C’est au sein d’un décor disparate et familier que s’ouvre Porc-Épic, une pièce qui a pu être appréciée dans plusieurs pays en tant que créationclé de David Paquet, mise en scène ici par Patrick Dubois. Des cartons de bières côtoient une immense affiche de Coca-Cola, des supports à postiches, un jeu de twister et de vieux appareils électroménagers.
Ce décor scindé, mais uni par son aspect banal, montre trois vies séparées mais toutes aussi solitaires les unes que les autres. Il y a Cassandre (Marika Lhoumeau), dans sa cuisine, qui simule un anniversaire pour ne plus être seule ; il y a Sylvain (Jean-Pascal Fournier), le propriétaire d’un dépanneur qui suit une thérapie pour troubles de confiance en lui et son amie (Dominique Quesnel), qui a perdu son goût pour la vie ; il y a finalement Théodore (Antoine Bertrand) et Noémie (Geneviève Schmidt) qui, en apparence, semblent s’entendre, mais qui vivent une rupture difficile. Ces trois chemins s’unissent sur scène, mettant ainsi en lumière toute la solitude de l’homme et le profond échec de sa communication avec autrui.
Le titre de la pièce fait référence à une parabole de Schopenhauer : les hommes sont comme des porcs-épics, ils ont froid de vivre et ils se rapprochent les uns des autres, mais lorsqu’ils sont trop proches, ils se blessent avec leurs piquants et doivent s’éloigner, créant un mouvement d’aller-retour perpétuel.

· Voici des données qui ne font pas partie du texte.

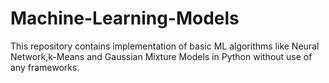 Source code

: # Machine-Learning-Models
This repository contains implementation of basic ML algorithms like Neural Network,k-Means and Gaussian Mixture Models in Python 
without use of any frameworks.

La symbolique est d’ailleurs omniprésente tout au long de la pièce, où tous les moyens sont bons pour combler la solitude : les femmes deviennent tour à tour enceinte d’un même rejeton, Cassandre se transforme en couverture réconfortante pour un enfant…
La pièce plonge le spectateur dans un univers noir, qui propose une réflexion sur les relations interpersonnelles et sur le fait que chaque être est emprisonné dans une prison de verre, sans fusion possible avec ses semblables. Afin de mieux transmettre ce message, David Paquet a choisi l’humour, et Patrice Dubois l’a suivi dans cette voie. Cette approche donne au spectateur la sensation d’être un équilibriste, hésitant sans cesse entre le rire et les pleurs. Le texte et les amusantes mimiques des personnages font parfois bien rire, mais le fond reste profondément troublant. Le rire devient alors un moyen de se libérer du malaise provoqué par la lourdeur de la solitude. Il est en outre important de noter la performance brillante et nuancée d’Antoine Bertrand, connu entre autres grâce au rôle qu’il tient dans la série télévisée Les Bougons.
Le rire est déjà présent avant même que la performance ne commence : le programme distribué à l’entrée contient une touche d’humour, abordant les multiples utilisations du symbole du porc-épic dans la société, mais ne fournissant par ailleurs aucun résumé de la pièce. Malgré le rire et la légèreté, qui sont certainement au rendez-vous, c’est une pièce marquante qui nous est offerte. Elle restera sans doute longtemps gravée dans les esprits grâce à son aspect réflexif, doublé d’une expression simple de la solitude humaine.
Porc-Épic
Où : Espace Go, 4890, boul. Saint-Laurent
Quand : jusqu’au 13 mars
Combien : 24$ (30 ans et moins)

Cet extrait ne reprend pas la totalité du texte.